Korea unlikely to hold off on revising bank rules
Basel III, which is set to take effect from Jan. 1 in Korea, Japan, China, Singapore and Thailand, is named after a global accord made by 27 member countries of the Basel Committee on Banking Supervision in October 2010.
The latest landmark banking reform deal is aimed at beefing up capital buffers so that banks will be more resilient to financial shocks in order to prevent future financial crises like what happened after the collapse of Lehman Brothers in the U.S. in 2008.
In response to growing speculation that Korea may follow in the footsteps of the U.S., an official at the Financial Supervisory Service (FSS) who is closely involved in introducing Basel III to the country told the Korea JoongAng Daily that Korea is preparing to introduce Basel III next year as planned.
The U.S. Treasury said on Nov. 9 that it would not implement the Basel III rules in January, claiming that U.S. banks are not yet ready for the move.
“Korea is ready for Basel III,” said an official at the FSS. “Unlike U.S. and European banks, which suffer from liquidity problems, Korean banks are relatively healthy.”
“Other Asian countries have made all the final preparations,” said another official at the FSS. “Korea would send out the wrong message that its banking sector is not fiscally secure if it were not to act in concert with other Asian nations on this matter.”
Preliminary figures released by the FSS yesterday showed that the BIS capital adequacy ratio - a key gauge of a lender’s ability to absorb losses - of domestic banks under Basel II averaged 14.09 percent at the end of September, up 0.26 percentage point from 13.83 percent at the end of the previous quarter.
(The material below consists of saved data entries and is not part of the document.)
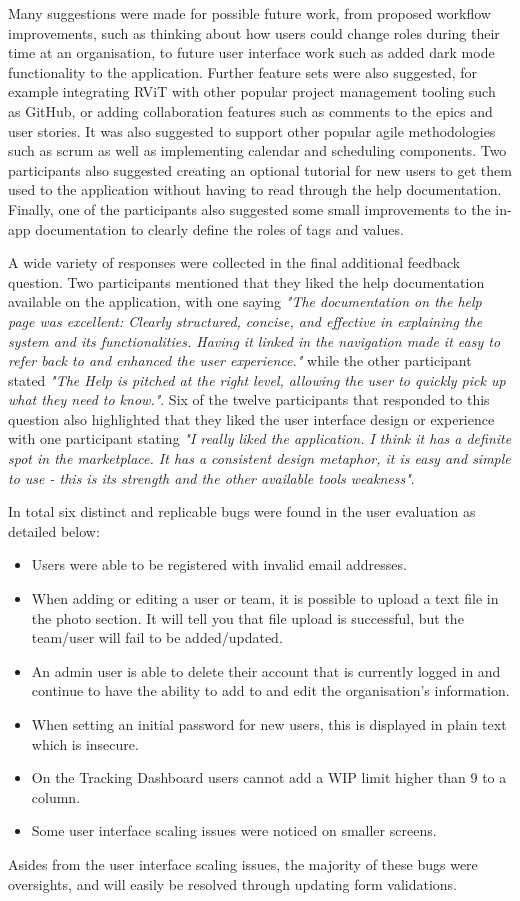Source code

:\documentclass[l4proj.tex]{subfiles}
\begin{document}
Many suggestions were made for possible future work, from proposed workflow improvements, such as thinking about how users could change roles during their time at an organisation, to future user interface work such as added dark mode functionality to the application. Further feature sets were also suggested, for example integrating RViT with other popular project management tooling such as GitHub, or adding collaboration features such as comments to the epics and user stories. It was also suggested to support other popular agile methodologies such as scrum as well as implementing calendar and scheduling components. Two participants also suggested creating an optional tutorial for new users to get them used to the application without having to read through the help documentation. Finally, one of the participants also suggested some small improvements to the in-app documentation to clearly define the roles of tags and values.

A wide variety of responses were collected in the final additional feedback question. Two participants mentioned that they liked the help documentation available on the application, with one saying \textit{"The documentation on the help page was excellent: Clearly structured, concise, and effective in explaining the system and its functionalities. Having it linked in the navigation made it easy to refer back to and enhanced the user experience."} while the other participant stated \textit{"The Help is pitched at the right level, allowing the user to quickly pick up what they need to know."}. Six of the twelve participants that responded to this question also highlighted that they liked the user interface design or experience with one participant stating \textit{"I really liked the application. I think it has a definite spot in the marketplace. It has a consistent design metaphor, it is easy and simple to use - this is its strength and the other available tools weakness"}. 


In total six distinct and replicable bugs were found in the user evaluation as detailed below:
\begin{itemize}
    \item Users were able to be registered with invalid email addresses.
    \item When adding or editing a user or team, it is possible to upload a text file in the photo section. It will tell you that file upload is successful, but the team/user will fail to be added/updated.
    \item An admin user is able to delete their account that is currently logged in and continue to have the ability to add to and edit the organisation's information.
    \item When setting an initial password for new users, this is displayed in plain text which is insecure.
    \item On the Tracking Dashboard users cannot add a WIP limit higher than 9 to a column.
    \item Some user interface scaling issues were noticed on smaller screens.
\end{itemize}
Asides from the user interface scaling issues, the majority of these bugs were oversights, and will easily be resolved through updating form validations. 
\end{document}
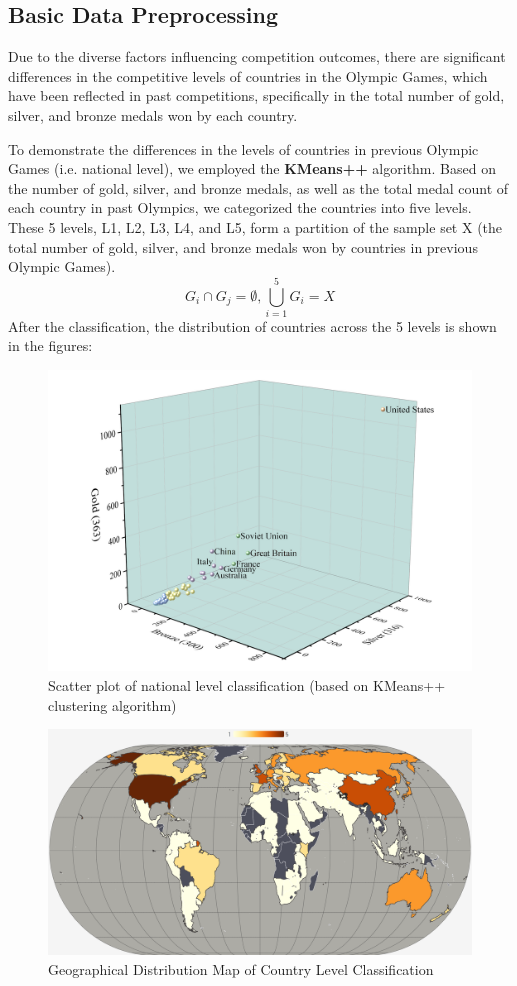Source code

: \documentclass[12pt]{article}  %
\begin{document}
\subsection{Basic Data Preprocessing}
Due to the diverse factors influencing competition outcomes, there are significant differences in the competitive levels of countries in the Olympic Games, which have been reflected in past competitions, specifically in the total number of gold, silver, and bronze medals won by each country. 

To demonstrate the differences in the levels of countries in previous Olympic Games (i.e. national level), we employed the \textbf{KMeans++} algorithm. Based on the number of gold, silver, and bronze medals, as well as the total medal count of each country in past Olympics, we categorized the countries into five levels. These 5 levels, L1, L2, L3, L4, and L5, form a partition of the sample set X (the total number of gold, silver, and bronze medals won by countries in previous Olympic Games).
\begin{equation}
G_{i} \cap G_{j}=\emptyset, \bigcup_{i=1}^{5} G_{i}=X
\end{equation}
After the classification, the distribution of countries across the 5 levels is shown in the figures:
\begin{figure}[H]
	\centering
	\includegraphics[width=12cm]{img/Level1.png}
	\caption{Scatter plot of national level classification (based on KMeans++ clustering algorithm)}
	\label{fig:aa}
\end{figure}

\begin{figure}[H]
	\centering
	\includegraphics[width=12cm]{img/Level2.png}
	\caption{Geographical Distribution Map of Country Level Classification}
	\label{fig:aa}
\end{figure}
\end{document}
The BIS sets the minimum standard at 8 percent.
Banks’ Tier 1 capital ratio, which excludes supplementary capital such as subordinated debts from equity capital, averaged 11.15 percent, up 0.12 percentage point from 11.03 percent at the end of the previous quarter.
“Introducing Basel III [on time] will serve as a good opportunity for the country to improve domestic banks’ credit ratings,” Joo Jae-sung, vice chairman of the FSS, said at a symposium in Seoul on Tuesday. It was attended by over 400 officials, researchers and bankers.
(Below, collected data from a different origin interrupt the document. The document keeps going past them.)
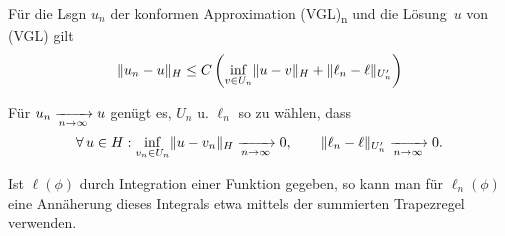\documentclass{cheat-sheet}
\newcommand{\tss}[1]{\textsubscript{#1}} %
\begin{document}
\begin{lem}
  Für die Lsgn $u_n$ der konformen Approximation (VGL)\tss{n} und die Lösung~$u$ von (VGL) gilt
  \[ \lVert u_n - u\rVert_H \leq C \left( \inf_{v \in U_n} \lVert u - v\rVert_H + \lVert\ell_n - \ell\rVert_{U_n'} \right) \]
\end{lem}

\begin{folgerung}
  Für $u_n \xrightarrow[n \to \infty]{} u$ genügt es, $U_n$ u. $\ell_n$ so zu wählen, dass
  \[
    \forall \, {u \in H\!} \,:\,\! \inf_{v_n \in U_n} \lVert u - v_n\rVert_H \xrightarrow[n \to \infty]{} 0, \qquad
    \lVert\ell_n - \ell\rVert_{U'_n} \xrightarrow[n \to \infty]{} 0.
  \]
\end{folgerung}

\begin{bem}
  Ist $\ell(\phi)$ durch Integration einer Funktion gegeben, so kann man für $\ell_n(\phi)$ eine Annäherung dieses Integrals etwa mittels der summierten Trapezregel verwenden.
\end{bem}
\end{document}
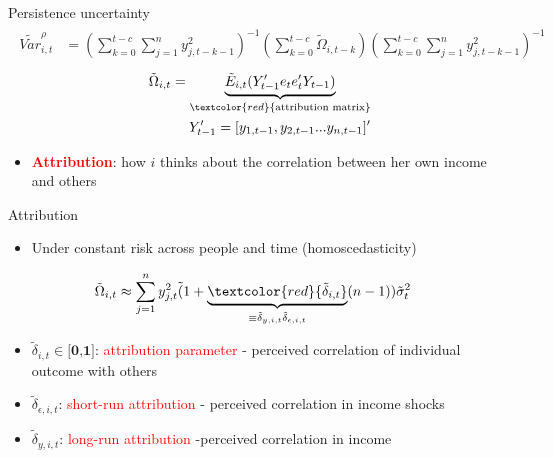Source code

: \documentclass{beamer}
\begin{document}
\begin{frame}{Persistence uncertainty}
	\begin{eqnarray}
	\begin{split}
	\tilde {Var}^{\rho}_{i,t} & =   (\sum^{t-c}_{k=0}\sum^{n}_{j=1}y^2_{j,t-k-1})^{-1}(\sum^{t-c}_{k=0}\tilde \Omega_{i,t-k})(\sum^{t-c}_{k=0}\sum^{n}_{j=1}y^2_{j,t-k-1})^{-1}
	\end{split}
	\end{eqnarray}
	\begin{eqnarray}
	\begin{split}
	\tilde \Omega_{i,t} = \underbrace{\tilde E_{i,t}(Y'_{t-1}e_{t}e_{t}'Y_{t-1})}_{\textcolor{red}{\text{attribution matrix}}} \\
	Y'_{t-1} = [y_{1,t-1},y_{2,t-1}...y_{n,t-1}]'
	\end{split}
	\end{eqnarray}
	\begin{itemize}	  
		\item \textbf{\textcolor{red}{Attribution}}: how $i$ thinks about the correlation between her own income and others
	\end{itemize}
\end{frame}


\begin{frame}{Attribution}
	
	\begin{itemize}
		\item Under constant risk across people and time (homoscedasticity)
	\end{itemize}
	\begin{eqnarray}
	\begin{split}
	\tilde \Omega_{i,t}  & \approx \sum^{n}_{j=1}y^2_{j,t} \tilde (1+\underbrace{\textcolor{red}{\tilde \delta_{i,t}}}_{\equiv \tilde \delta_{y,i,t}\tilde \delta_{\epsilon,i,t}}(n-1)) \tilde \sigma^2_{t} 
	\end{split}
	\end{eqnarray}
	\begin{itemize}
			\item $\tilde \delta_{i,t} \in \textbf{[0,1]}$: \textcolor{red}{attribution parameter} - perceived correlation of individual outcome with others 
		\item $\tilde \delta_{\epsilon, i,t}$: \textcolor{red}{short-run attribution} -  perceived correlation in income shocks 
		\item $\tilde \delta_{y, i,t}$: \textcolor{red}{long-run attribution} -perceived correlation in income 
	
	\end{itemize}
\end{frame}
\end{document}
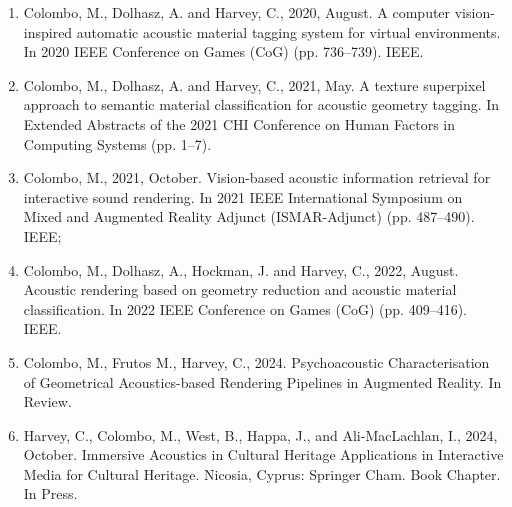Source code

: \begin{enumerate}
    \item Colombo, M., Dolhasz, A. and Harvey, C., 2020, August. A computer vision-inspired automatic acoustic material tagging system for virtual environments. In 2020 IEEE Conference on Games (CoG) (pp. 736--739). IEEE.
    \item Colombo, M., Dolhasz, A. and Harvey, C., 2021, May. A texture superpixel approach to semantic material classification for acoustic geometry tagging. In Extended Abstracts of the 2021 CHI Conference on Human Factors in Computing Systems (pp. 1--7).
    \item Colombo, M., 2021, October. Vision-based acoustic information retrieval for interactive sound rendering. In 2021 IEEE International Symposium on Mixed and Augmented Reality Adjunct (ISMAR-Adjunct) (pp. 487--490). IEEE;
    \item Colombo, M., Dolhasz, A., Hockman, J. and Harvey, C., 2022, August. Acoustic rendering based on geometry reduction and acoustic material classification. In 2022 IEEE Conference on Games (CoG) (pp. 409--416). IEEE.
    \item Colombo, M., Frutos M., Harvey, C., 2024. Psychoacoustic Characterisation of Geometrical Acoustics-based Rendering Pipelines in Augmented Reality. In Review.
    \item Harvey, C., Colombo, M., West, B., Happa, J., and Ali-MacLachlan, I., 2024, October. Immersive Acoustics in Cultural Heritage Applications in Interactive Media for Cultural Heritage. Nicosia, Cyprus: Springer Cham. Book Chapter. In Press.
\end{enumerate}


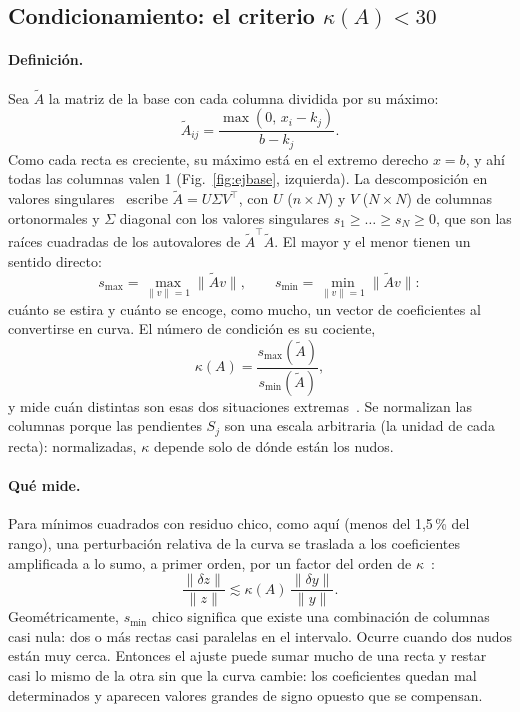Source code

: \subsection{Condicionamiento: el criterio $\kappa(A)<30$}
\paragraph{Definición.} Sea $\tilde A$ la matriz de la base con cada columna dividida por su máximo:
\[
\tilde A_{ij}=\frac{\max(0,\,x_i-k_j)}{b-k_j}.
\]
Como cada recta es creciente, su máximo está en el extremo derecho $x=b$, y ahí todas las columnas valen 1 (Fig.~\ref{fig:ejbase}, izquierda). La descomposición en valores singulares~\cite{golub} escribe $\tilde A=U\Sigma V^{\top}$, con $U$ ($n\times N$) y $V$ ($N\times N$) de columnas ortonormales y $\Sigma$ diagonal con los valores singulares $s_1\ge\dots\ge s_N\ge0$, que son las raíces cuadradas de los autovalores de $\tilde A^{\top}\tilde A$. El mayor y el menor tienen un sentido directo:
\[
s_{\max}=\max_{\lVert v\rVert=1}\lVert\tilde Av\rVert,\qquad s_{\min}=\min_{\lVert v\rVert=1}\lVert\tilde Av\rVert:
\]
cuánto se estira y cuánto se encoge, como mucho, un vector de coeficientes al convertirse en curva. El número de condición es su cociente,
\begin{equation}\label{eq:kappa}
\kappa(A)=\frac{s_{\max}(\tilde A)}{s_{\min}(\tilde A)},
\end{equation}
y mide cuán distintas son esas dos situaciones extremas~\cite{trefethen}. Se normalizan las columnas porque las pendientes $S_j$ son una escala arbitraria (la unidad de cada recta): normalizadas, $\kappa$ depende solo de dónde están los nudos.

\paragraph{Qué mide.} Para mínimos cuadrados con residuo chico, como aquí (menos del 1,5\,\% del rango), una perturbación relativa de la curva se traslada a los coeficientes amplificada a lo sumo, a primer orden, por un factor del orden de $\kappa$~\cite{golub}:
\[
\frac{\lVert\delta z\rVert}{\lVert z\rVert}\lesssim\kappa(A)\,\frac{\lVert\delta y\rVert}{\lVert y\rVert}.
\]
Geométricamente, $s_{\min}$ chico significa que existe una combinación de columnas casi nula: dos o más rectas casi paralelas en el intervalo. Ocurre cuando dos nudos están muy cerca. Entonces el ajuste puede sumar mucho de una recta y restar casi lo mismo de la otra sin que la curva cambie: los coeficientes quedan mal determinados y aparecen valores grandes de signo opuesto que se compensan.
Irrespective of whether Korea suspends its implementation of the stricter banking rules, the financial authorities said they will finish revising related laws governing the supervision of banks by the end of the year.
A recent report by the Bank of Korea suggested that banks are likely to raise their lending rates to improve their margins while also restricting loans to SMEs to minimize risk as the global agreement requires them to hold more common equity to boost their capacity to absorb losses. This would curtail overall lending, the report said.
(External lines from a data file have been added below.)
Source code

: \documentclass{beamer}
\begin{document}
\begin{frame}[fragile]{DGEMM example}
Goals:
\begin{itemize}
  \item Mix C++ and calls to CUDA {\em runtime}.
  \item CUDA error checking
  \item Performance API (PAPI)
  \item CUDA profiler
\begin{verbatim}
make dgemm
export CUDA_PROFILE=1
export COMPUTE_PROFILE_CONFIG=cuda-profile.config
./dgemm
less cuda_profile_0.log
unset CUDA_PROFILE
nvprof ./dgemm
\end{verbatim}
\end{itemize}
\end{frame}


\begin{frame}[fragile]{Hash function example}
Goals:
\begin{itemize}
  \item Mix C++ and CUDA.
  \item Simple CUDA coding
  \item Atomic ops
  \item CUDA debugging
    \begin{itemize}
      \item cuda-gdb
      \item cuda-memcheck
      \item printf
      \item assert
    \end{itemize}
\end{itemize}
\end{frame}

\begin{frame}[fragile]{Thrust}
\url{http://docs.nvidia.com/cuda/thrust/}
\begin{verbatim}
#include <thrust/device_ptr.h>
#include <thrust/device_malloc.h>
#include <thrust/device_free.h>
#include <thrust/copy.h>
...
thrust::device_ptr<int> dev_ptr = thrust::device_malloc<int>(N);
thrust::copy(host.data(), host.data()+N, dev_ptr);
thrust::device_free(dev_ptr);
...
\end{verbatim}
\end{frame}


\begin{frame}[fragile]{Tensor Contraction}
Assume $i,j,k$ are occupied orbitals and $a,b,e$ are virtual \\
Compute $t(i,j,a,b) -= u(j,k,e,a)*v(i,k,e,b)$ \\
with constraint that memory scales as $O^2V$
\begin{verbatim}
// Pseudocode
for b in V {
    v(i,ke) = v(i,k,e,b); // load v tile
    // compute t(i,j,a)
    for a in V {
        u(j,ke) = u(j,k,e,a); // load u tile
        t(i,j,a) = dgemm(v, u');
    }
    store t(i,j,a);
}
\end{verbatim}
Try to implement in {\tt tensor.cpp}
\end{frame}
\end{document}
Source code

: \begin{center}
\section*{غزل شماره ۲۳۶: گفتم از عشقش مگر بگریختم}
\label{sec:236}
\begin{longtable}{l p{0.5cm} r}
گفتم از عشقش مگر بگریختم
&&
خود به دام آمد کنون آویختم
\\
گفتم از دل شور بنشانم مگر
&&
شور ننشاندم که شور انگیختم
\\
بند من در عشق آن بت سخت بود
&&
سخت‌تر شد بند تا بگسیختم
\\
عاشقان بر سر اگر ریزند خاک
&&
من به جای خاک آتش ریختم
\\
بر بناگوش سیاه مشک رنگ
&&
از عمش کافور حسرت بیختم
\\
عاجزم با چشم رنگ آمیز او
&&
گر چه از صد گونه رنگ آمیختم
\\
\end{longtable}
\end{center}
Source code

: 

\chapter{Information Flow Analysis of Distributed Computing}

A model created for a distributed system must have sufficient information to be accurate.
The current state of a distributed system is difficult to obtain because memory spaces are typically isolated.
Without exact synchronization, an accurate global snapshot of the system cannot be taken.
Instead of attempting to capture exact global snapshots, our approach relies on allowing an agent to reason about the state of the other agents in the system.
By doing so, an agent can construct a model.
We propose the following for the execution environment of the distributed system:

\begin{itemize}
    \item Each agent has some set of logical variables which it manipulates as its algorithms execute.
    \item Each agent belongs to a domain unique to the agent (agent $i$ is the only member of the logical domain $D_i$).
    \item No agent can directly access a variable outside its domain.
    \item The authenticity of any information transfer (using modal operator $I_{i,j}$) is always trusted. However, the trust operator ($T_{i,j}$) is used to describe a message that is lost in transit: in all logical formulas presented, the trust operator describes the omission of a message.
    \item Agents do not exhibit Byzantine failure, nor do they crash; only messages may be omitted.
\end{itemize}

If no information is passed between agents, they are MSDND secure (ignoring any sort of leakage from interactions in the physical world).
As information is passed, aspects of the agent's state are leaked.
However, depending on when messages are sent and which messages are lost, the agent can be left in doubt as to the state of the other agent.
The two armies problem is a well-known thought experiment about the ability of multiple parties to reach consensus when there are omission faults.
“Banks will be more eager to attract investments from rich households and companies to shore up their capital base,” said Ryu Sang-cheol, an official at the BOK. “Banks are likely to beef up their private banking operations targeting the rich. The government needs to hammer out comprehensive measures to improve its financial support for SMEs with the implementation of Basel III.”
The report added that if the BIS ratio were to climb 1 percentage point by 2018, GDP would drop by between 0.12 percent and 0.41 percent due to curtailed lending.